Fenney has not always had the travel bug. Autism used to keep him stuck at home.
But a program called Frontier Travel Camp gave him his independence.
Scott Fineman created the camp because he loves seeing the world and felt everyone should have the opportunity. It's a travel program for late teens and adults on the autism spectrum.
“We’ve been to probably 30 countries between Europe and North America,” Fineman said.
The camp, which has been operating for 21 years, takes travelers from age 16 to adults in their 40s and 50s. The average cost per week of the trips is $3,000.
Fenney said he helps pay for his trips by selling artwork.
“We have a group between 25 and 30 people; our staff ratio is 5 to 1,” Fineman said.
Nurses, social workers and speech pathologists are among the professional staff who keep encouraging their “campers” to take on new adventures.
“National parks, hiking through Yosemite, Yellowstone, really getting them to be active,” Fineman said.
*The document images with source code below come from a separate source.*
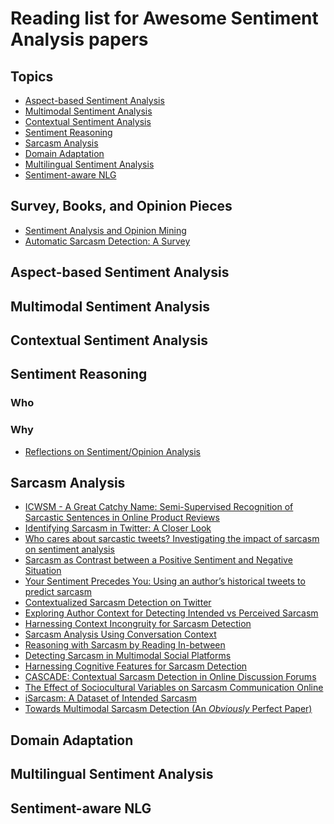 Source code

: # Reading list for Awesome Sentiment Analysis papers

## Topics
- [Aspect-based Sentiment Analysis](#aspect-based-sentiment-analysis)
- [Multimodal Sentiment Analysis](#multimodal-sentiment-analysis)
- [Contextual Sentiment Analysis](#contextual-sentiment-analysis)
- [Sentiment Reasoning](#sentiment-reasoning)
- [Sarcasm Analysis](#sarcasm-analysis)
- [Domain Adaptation](#domain-adaptation)
- [Multilingual Sentiment Analysis](#multilingual-sentiment-analysis)
- [Sentiment-aware NLG](#sentiment-aware-nlg)

## Survey, Books, and Opinion Pieces

-  [Sentiment Analysis and Opinion Mining](https://www.morganclaypool.com/doi/abs/10.2200/s00416ed1v01y201204hlt016)
-  [Automatic Sarcasm Detection: A Survey](https://dl.acm.org/doi/10.1145/3124420)

## Aspect-based Sentiment Analysis

## Multimodal Sentiment Analysis

## Contextual Sentiment Analysis

## Sentiment Reasoning

### Who 

### Why
-  [Reflections on Sentiment/Opinion Analysis](https://www.cs.cmu.edu/~hovy/papers/15sentiment-li-hovy.pdf)

## Sarcasm Analysis
-  [ICWSM - A Great Catchy Name: Semi-Supervised Recognition of Sarcastic Sentences in Online Product Reviews](https://www.cs.huji.ac.il/~arir/10-sarcasmAmazonICWSM10.pdf)
-  [Identifying Sarcasm in Twitter: A Closer Look](https://www.aclweb.org/anthology/P11-2102.pdf)
-  [Who cares about sarcastic tweets? Investigating the impact of sarcasm on
sentiment analysis](http://www.lrec-conf.org/proceedings/lrec2014/pdf/67_Paper.pdf)
-  [Sarcasm as Contrast between a Positive Sentiment and Negative Situation](https://www.aclweb.org/anthology/D13-1066.pdf)
-  [Your Sentiment Precedes You: Using an author’s historical tweets to
predict sarcasm](https://www.aclweb.org/anthology/W15-2905.pdf)
-  [Contextualized Sarcasm Detection on Twitter](https://www.aaai.org/ocs/index.php/ICWSM/ICWSM15/paper/download/10538/10445)
-  [Exploring Author Context for Detecting Intended vs Perceived Sarcasm](https://www.aclweb.org/anthology/P19-1275.pdf)
-  [Harnessing Context Incongruity for Sarcasm Detection](https://www.aclweb.org/anthology/P15-2124.pdf)
-  [Sarcasm Analysis Using Conversation Context](https://www.aclweb.org/anthology/J18-4009.pdf)
-  [Reasoning with Sarcasm by Reading In-between](https://www.aclweb.org/anthology/P18-1093.pdf)
-  [Detecting Sarcasm in Multimodal Social Platforms](https://dl.acm.org/doi/10.1145/2964284.2964321)
-  [Harnessing Cognitive Features for Sarcasm Detection](https://www.aclweb.org/anthology/P16-1104.pdf)
-  [CASCADE: Contextual Sarcasm Detection in Online Discussion Forums](https://www.aclweb.org/anthology/C18-1156.pdf)
-  [The Effect of Sociocultural Variables on Sarcasm Communication Online](https://arxiv.org/pdf/2004.04945.pdf)
-  [iSarcasm: A Dataset of Intended Sarcasm](https://arxiv.org/pdf/1911.03123.pdf)
-  [Towards Multimodal Sarcasm Detection (An _Obviously_ Perfect Paper)](https://www.aclweb.org/anthology/P19-1455.pdf)


## Domain Adaptation

## Multilingual Sentiment Analysis

## Sentiment-aware NLG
Fenney, 26, recalled a trip to Hawaii.
His mom, Joanna Fenney, said he wasn't always adventurous.
“Terrified of rain, terrified of big trees, buildings,” she said.
But Heyden Fenney's first trip at 18 changed everything, his mom said.
“I cried when he left, and he cried when he came home,” Joanna Fenney said.
Heyden Fenney said the best thing about traveling is the new friends he makes.
“So I could eat with them and have a chat with them. It makes me happy,” he said.
His next port of call? A Caribbean cruise in January.